Irony and surfeit are generally expressed through the almost hallucinogenic repetition of elements and formal disorder, but it is the result of conscious thought. He classified his work as eclectic and hybrid. His art is not political, it is art for art's sake and he stated it is elitist. He did not believe in making art "for the people" because most people do not care about it. His art almost always has a sarcastic and cynical touch. He said his only intention in his art was to make fun of himself and everyone else.

His paintings, furniture, and other media are often characterized as being filled with ornamentation, with little or no white space, with lines, colors, and symbols referencing ancient scriptures, Aztec codices, Catholicism, Hinduism, and the occult.

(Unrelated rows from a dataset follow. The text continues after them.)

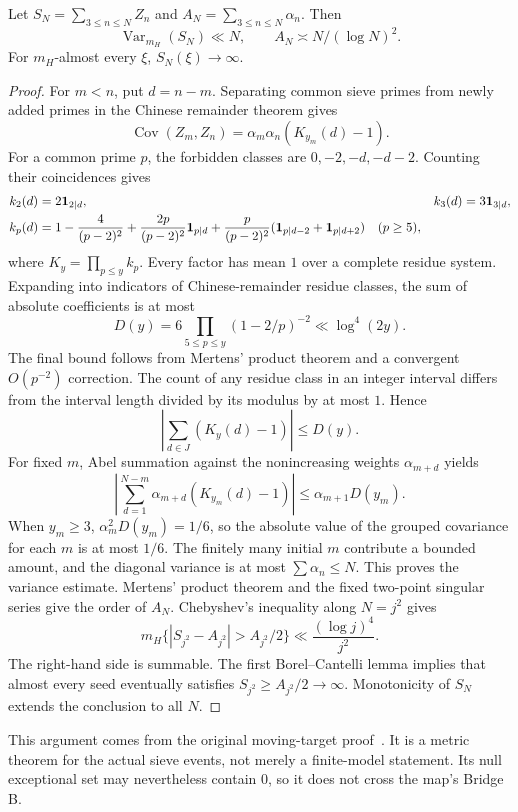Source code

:\begin{theorem}\label{thm:haar}
Let $S_N=\sum_{3\le n\le N}Z_n$ and $A_N=\sum_{3\le n\le N}\alpha_n$. Then
\[
\operatorname{Var}_{m_H}(S_N)\ll N,\qquad A_N\asymp N/(\log N)^2.
\]
For $m_H$-almost every $\xi$, $S_N(\xi)\to\infty$.
\end{theorem}
\begin{proof}
For $m<n$, put $d=n-m$. Separating common sieve primes from newly added primes in the Chinese remainder theorem gives
\[
\operatorname{Cov}(Z_m,Z_n)=\alpha_m\alpha_n(K_{y_m}(d)-1).
\]
For a common prime $p$, the forbidden classes are $0,-2,-d,-d-2$. Counting their coincidences gives
\begin{align*}
k_2(d)&=2\1_{2\mid d},&k_3(d)&=3\1_{3\mid d},\\
k_p(d)&=1-\frac4{(p-2)^2}+\frac{2p}{(p-2)^2}\1_{p\mid d}
+\frac p{(p-2)^2}(\1_{p\mid d-2}+\1_{p\mid d+2})\quad(p\ge5),
\end{align*}
where $K_y=\prod_{p\le y}k_p$. Every factor has mean $1$ over a complete residue system.
Expanding into indicators of Chinese-remainder residue classes, the sum of absolute coefficients is at most
\[
D(y)=6\prod_{5\le p\le y}(1-2/p)^{-2}\ll\log^4(2y).
\]
The final bound follows from Mertens' product theorem and a convergent $O(p^{-2})$ correction.
The count of any residue class in an integer interval differs from the interval length divided by its modulus by at most $1$. Hence
\[
\left|\sum_{d\in J}(K_y(d)-1)\right|\le D(y).
\]
For fixed $m$, Abel summation against the nonincreasing weights $\alpha_{m+d}$ yields
\[
\left|\sum_{d=1}^{N-m}\alpha_{m+d}(K_{y_m}(d)-1)\right|
\le\alpha_{m+1}D(y_m).
\]
When $y_m\ge3$, $\alpha_m^2D(y_m)=1/6$, so the absolute value of the grouped covariance for each $m$ is at most $1/6$.
The finitely many initial $m$ contribute a bounded amount, and the diagonal variance is at most $\sum\alpha_n\le N$. This proves the variance estimate.
Mertens' product theorem and the fixed two-point singular series give the order of $A_N$.
Chebyshev's inequality along $N=j^2$ gives
\[
m_H\{|S_{j^2}-A_{j^2}|>A_{j^2}/2\}\ll\frac{(\log j)^4}{j^2}.
\]
The right-hand side is summable. The first Borel--Cantelli lemma implies that almost every seed eventually satisfies $S_{j^2}\ge A_{j^2}/2\to\infty$. Monotonicity of $S_N$ extends the conclusion to all $N$.
\end{proof}
This argument comes from the original moving-target proof~\cite{archivedynamics}. It is a metric theorem for the actual sieve events, not merely a finite-model statement.
Its null exceptional set may nevertheless contain $0$, so it does not cross the map's Bridge B.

While his art has been criticized as adding ornament for its own sake or even distraction, he disagreed, saying that ornamentation is the oldest form of fine art, added to give objects an exceptional, even religious quality. He called his extensive ornamentation, which includes elements from ancient texts, "Nintendo Churrigueresque".

Friedeberg belonged to a group of 20th-century surrealist artists, which in Mexico include Gunther Gerzso, Mathias Goeritz, Alice Rahon, Kati Horna, Leonora Carrington, Remedios Varo, and Paul Antragne, who were grouped together under the name of Los Hartos. They were original, eccentric, irreverent, and iconoclastic. His techniques did not change after he started and themes changed only a little, as latterly he included fantastic animal hybrids in some of his work. He criticized modern artists saying, "Art has died, after surrealism, there is nothing new." He said that people have lost their taste for irony, sarcasm and the absurd.